Even though May 19th is generally considered to be a day of joy and celebration, as the date marks Mouzilo’s birthday, it also comes to remind the Mouzeliot people a sad event and a black page in the History of the Hellenic Ethnos.
This date, which is engraved in the people’s hearts and minds, comes to remind us all the black and sad anniversary of the Greek genocide (part of which was also the Pontic genocide which is remembered every year by the Greek state on May 19th), enacted to ethnic Greeks living in Asia Minor by the government of the Ottoman Empire and, later, Turkey. It was the intended and systematic ethnic cleansing of the Christian Greeks from their historic homelands in Asia Minor, Pontus region, Central Anatolia and what was the Kars Oblast, a former Russian province;
homelands inhabited by Greeks since antiquity (The first Greek settlements in Asia Minor date back to 11th century BC). Perpetrated by the Ottoman government during WWI and the years after (1914-1923), the genocide included massacres and mass execution, forced deportations and death marches, destruction of Christian Orthodox churches as well as monuments, many of which were of religious, cultural and historical importance. Result of those barbarous actions was the death of almost a million ethnic Greeks (or more according to other sources), while the ones that survived took refuge either in the neighbouring Russian Empire (where they were again victims of similar actions when J. Stalin came in power in USSR) or in Greece. This was also the fortune of the vast majority of Greeks who remained in Turkey after the Greco-Turkish war of 1919-22.
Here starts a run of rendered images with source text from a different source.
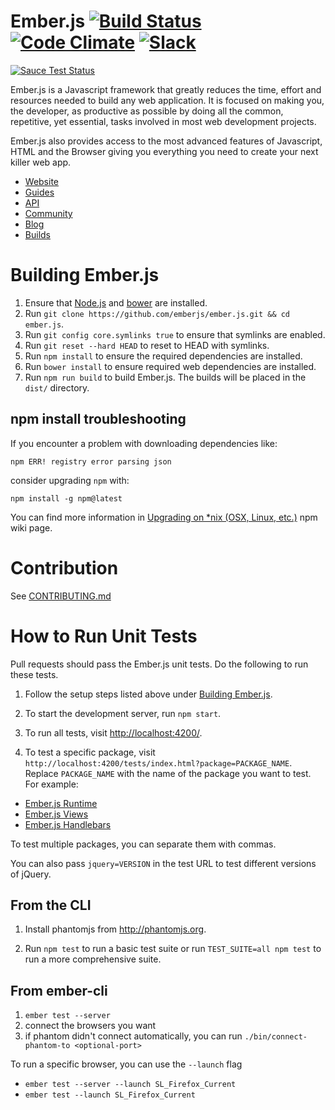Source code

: # Ember.js [![Build Status](https://secure.travis-ci.org/emberjs/ember.js.svg?branch=master)](http://travis-ci.org/emberjs/ember.js) [![Code Climate](https://codeclimate.com/github/emberjs/ember.js.svg)](https://codeclimate.com/github/emberjs/ember.js) [![Slack](https://ember-community-slackin.herokuapp.com/badge.svg)](https://ember-community-slackin.herokuapp.com)
[![Sauce Test Status](https://saucelabs.com/browser-matrix/ember-ci.svg)](https://saucelabs.com/u/ember-ci)


Ember.js is a Javascript framework that greatly reduces the time, effort and resources needed
to build any web application. It is focused on making you, the developer, as productive as possible by doing all the common, repetitive, yet essential, tasks involved in most web development projects. 

Ember.js also provides access to the most advanced features of Javascript, HTML and the Browser giving you everything you need to create your next killer web app.



- [Website](http://emberjs.com)
- [Guides](http://guides.emberjs.com)
- [API](http://emberjs.com/api)
- [Community](http://emberjs.com/community)
- [Blog](http://emberjs.com/blog)
- [Builds](http://emberjs.com/builds)

# Building Ember.js

1. Ensure that [Node.js](http://nodejs.org/) and [bower](http://bower.io/) are installed.
2. Run `git clone https://github.com/emberjs/ember.js.git && cd ember.js`.
3. Run `git config core.symlinks true` to ensure that symlinks are enabled.
4. Run `git reset --hard HEAD` to reset to HEAD with symlinks.
5. Run `npm install` to ensure the required dependencies are installed.
6. Run `bower install` to ensure required web dependencies are installed.
7. Run `npm run build` to build Ember.js. The builds will be placed in the `dist/` directory.

## npm install troubleshooting

If you encounter a problem with downloading dependencies like:

```
npm ERR! registry error parsing json
```

consider upgrading `npm` with:

```
npm install -g npm@latest
```

You can find more information in [Upgrading on *nix (OSX, Linux, etc.)](https://github.com/npm/npm/wiki/Troubleshooting#upgrading-on-nix-osx-linux-etc) npm wiki page.

# Contribution

See [CONTRIBUTING.md](https://github.com/emberjs/ember.js/blob/master/CONTRIBUTING.md)

# How to Run Unit Tests

Pull requests should pass the Ember.js unit tests. Do the following to run these tests.

1. Follow the setup steps listed above under [Building Ember.js](#building-emberjs).

2. To start the development server, run `npm start`.

3. To run all tests, visit <http://localhost:4200/>.

4. To test a specific package, visit `http://localhost:4200/tests/index.html?package=PACKAGE_NAME`. Replace
`PACKAGE_NAME` with the name of the package you want to test. For
example:

  * [Ember.js Runtime](http://localhost:4200/tests/index.html?package=ember-runtime)
  * [Ember.js Views](http://localhost:4200/tests/index.html?package=ember-views)
  * [Ember.js Handlebars](http://localhost:4200/tests/index.html?package=ember-handlebars)

To test multiple packages, you can separate them with commas.

You can also pass `jquery=VERSION` in the test URL to test different
versions of jQuery.

## From the CLI

1. Install phantomjs from http://phantomjs.org.

2. Run `npm test` to run a basic test suite or run `TEST_SUITE=all npm test` to
   run a more comprehensive suite.

## From ember-cli

1. `ember test --server`
2. connect the browsers you want
3. if phantom didn't connect automatically, you can run `./bin/connect-phantom-to <optional-port>`

To run a specific browser, you can use the `--launch` flag

* `ember test --server --launch SL_Firefox_Current`
* `ember test --launch SL_Firefox_Current`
More than a one-and-a-half million Greeks were forced to leave Turkey (which seemed like a déjà vu in 1955, when after the Istanbul Pogrom, most Greeks were forced again to leave Turkey), under the terms of the 1923 population exchange between the two sides of the Aegean Sea, only a year after Turkish militias led by Turkey’s national “hero”, Mustafa Kemal Atatürk, burned the Greek-populated metropolis of Smyrna (nowadays Izmir) to the ground, removing the Greek national element from the area after around 3 millenia. Nowadays, Greeks are almost “extinct” from Turkey, with only 200,000 Greeks living in Fener area of Constantinople (Istanbul) around the Ecumenical Patriarchate, in the islands of Imbros and Tenedos (Gökçeada and Bozcaada in Turkish) and in some Greek-speaking villages in Pontus that escaped torture and extinction due to the fact that their geographical location is difficult to access.
The President of Mouzilo, whose family was victim of one of the policies adopted by the Ottoman government, was the first to comment on this black anniversary.
‘May 19th will always be in my mind. Not only because of Mouzilo’s birthday, but also due to the Greek genocide, of which my mother’s family was a victim, forced to leave their home in Fener.’ he said, and added:‘How can some deny the genocide when there are clear evidence, such as photographic documents or reports of foreign and, in some cases, Ottoman observers? In all honesty, Greek genocide deniers are no different to me than those who deny the Jewish Holocaust.’
The Tribune, as well as the government, are still waiting of an official apology by the Turkish state, just like the one Mr. Erdogan made around a month ago. We are eager to know if such actions are condemned or praised by the ones who want to become Sultans once again (like Mr. Erdogan has been trying to do through his policies for quite some time now). The government has announced a minute of silence at 19:19 and encourages
all micro- and macronationalists to remain silent for 60 seconds, in remembrance of the victims.